### TASK TO CARRY OUT
What is needed here is a verbatim copy of the records that follow.

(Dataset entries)
· · ·
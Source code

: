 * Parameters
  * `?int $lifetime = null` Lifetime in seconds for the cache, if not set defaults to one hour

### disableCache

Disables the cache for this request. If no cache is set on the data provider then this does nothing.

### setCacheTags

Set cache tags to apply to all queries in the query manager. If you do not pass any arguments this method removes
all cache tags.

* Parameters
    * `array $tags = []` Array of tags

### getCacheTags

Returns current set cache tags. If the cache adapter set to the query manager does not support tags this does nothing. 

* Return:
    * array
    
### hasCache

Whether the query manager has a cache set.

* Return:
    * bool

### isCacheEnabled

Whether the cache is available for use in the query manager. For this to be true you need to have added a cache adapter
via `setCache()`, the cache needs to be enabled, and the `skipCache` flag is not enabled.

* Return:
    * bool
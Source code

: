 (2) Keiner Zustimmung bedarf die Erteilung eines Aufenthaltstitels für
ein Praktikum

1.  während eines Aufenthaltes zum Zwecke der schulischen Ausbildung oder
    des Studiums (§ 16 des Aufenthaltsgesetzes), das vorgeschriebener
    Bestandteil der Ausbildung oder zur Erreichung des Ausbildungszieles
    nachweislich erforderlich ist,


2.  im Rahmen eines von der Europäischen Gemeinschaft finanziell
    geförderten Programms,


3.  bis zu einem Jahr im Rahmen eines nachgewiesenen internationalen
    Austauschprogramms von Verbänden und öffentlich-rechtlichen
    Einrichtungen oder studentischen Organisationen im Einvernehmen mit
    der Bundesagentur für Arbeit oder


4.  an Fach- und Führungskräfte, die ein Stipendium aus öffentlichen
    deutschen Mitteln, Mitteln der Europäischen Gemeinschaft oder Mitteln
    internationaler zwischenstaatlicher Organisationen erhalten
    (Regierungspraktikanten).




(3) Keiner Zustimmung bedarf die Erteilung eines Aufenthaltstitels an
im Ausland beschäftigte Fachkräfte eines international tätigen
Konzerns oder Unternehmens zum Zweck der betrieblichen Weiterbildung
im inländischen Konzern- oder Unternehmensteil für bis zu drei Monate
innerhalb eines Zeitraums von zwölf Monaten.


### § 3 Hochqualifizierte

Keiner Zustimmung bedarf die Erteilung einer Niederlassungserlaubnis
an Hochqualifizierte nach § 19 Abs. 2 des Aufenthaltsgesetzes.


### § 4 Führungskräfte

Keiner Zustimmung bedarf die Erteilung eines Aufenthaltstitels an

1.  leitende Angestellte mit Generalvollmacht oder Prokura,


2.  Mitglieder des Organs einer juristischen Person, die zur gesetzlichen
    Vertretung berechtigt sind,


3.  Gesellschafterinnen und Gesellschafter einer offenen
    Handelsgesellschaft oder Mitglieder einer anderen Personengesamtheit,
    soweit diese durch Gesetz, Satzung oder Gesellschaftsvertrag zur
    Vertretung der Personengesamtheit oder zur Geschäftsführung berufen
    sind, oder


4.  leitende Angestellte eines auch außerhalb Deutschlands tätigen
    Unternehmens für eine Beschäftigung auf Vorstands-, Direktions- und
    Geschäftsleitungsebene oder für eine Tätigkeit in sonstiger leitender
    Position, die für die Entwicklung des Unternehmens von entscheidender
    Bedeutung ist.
· · ·
### WORKED SOLUTION
Source code

: * Parameters
  * `?int $lifetime = null` Lifetime in seconds for the cache, if not set defaults to one hour

### disableCache

Disables the cache for this request. If no cache is set on the data provider then this does nothing.

### setCacheTags

Set cache tags to apply to all queries in the query manager. If you do not pass any arguments this method removes
all cache tags.

* Parameters
    * `array $tags = []` Array of tags

### getCacheTags

Returns current set cache tags. If the cache adapter set to the query manager does not support tags this does nothing. 

* Return:
    * array
    
### hasCache

Whether the query manager has a cache set.

* Return:
    * bool

### isCacheEnabled

Whether the cache is available for use in the query manager. For this to be true you need to have added a cache adapter
via `setCache()`, the cache needs to be enabled, and the `skipCache` flag is not enabled.

* Return:
    * bool
Source code

: (2) Keiner Zustimmung bedarf die Erteilung eines Aufenthaltstitels für
ein Praktikum

1.  während eines Aufenthaltes zum Zwecke der schulischen Ausbildung oder
    des Studiums (§ 16 des Aufenthaltsgesetzes), das vorgeschriebener
    Bestandteil der Ausbildung oder zur Erreichung des Ausbildungszieles
    nachweislich erforderlich ist,


2.  im Rahmen eines von der Europäischen Gemeinschaft finanziell
    geförderten Programms,


3.  bis zu einem Jahr im Rahmen eines nachgewiesenen internationalen
    Austauschprogramms von Verbänden und öffentlich-rechtlichen
    Einrichtungen oder studentischen Organisationen im Einvernehmen mit
    der Bundesagentur für Arbeit oder


4.  an Fach- und Führungskräfte, die ein Stipendium aus öffentlichen
    deutschen Mitteln, Mitteln der Europäischen Gemeinschaft oder Mitteln
    internationaler zwischenstaatlicher Organisationen erhalten
    (Regierungspraktikanten).




(3) Keiner Zustimmung bedarf die Erteilung eines Aufenthaltstitels an
im Ausland beschäftigte Fachkräfte eines international tätigen
Konzerns oder Unternehmens zum Zweck der betrieblichen Weiterbildung
im inländischen Konzern- oder Unternehmensteil für bis zu drei Monate
innerhalb eines Zeitraums von zwölf Monaten.


### § 3 Hochqualifizierte

Keiner Zustimmung bedarf die Erteilung einer Niederlassungserlaubnis
an Hochqualifizierte nach § 19 Abs. 2 des Aufenthaltsgesetzes.


### § 4 Führungskräfte

Keiner Zustimmung bedarf die Erteilung eines Aufenthaltstitels an

1.  leitende Angestellte mit Generalvollmacht oder Prokura,


2.  Mitglieder des Organs einer juristischen Person, die zur gesetzlichen
    Vertretung berechtigt sind,


3.  Gesellschafterinnen und Gesellschafter einer offenen
    Handelsgesellschaft oder Mitglieder einer anderen Personengesamtheit,
    soweit diese durch Gesetz, Satzung oder Gesellschaftsvertrag zur
    Vertretung der Personengesamtheit oder zur Geschäftsführung berufen
    sind, oder


4.  leitende Angestellte eines auch außerhalb Deutschlands tätigen
    Unternehmens für eine Beschäftigung auf Vorstands-, Direktions- und
    Geschäftsleitungsebene oder für eine Tätigkeit in sonstiger leitender
    Position, die für die Entwicklung des Unternehmens von entscheidender
    Bedeutung ist.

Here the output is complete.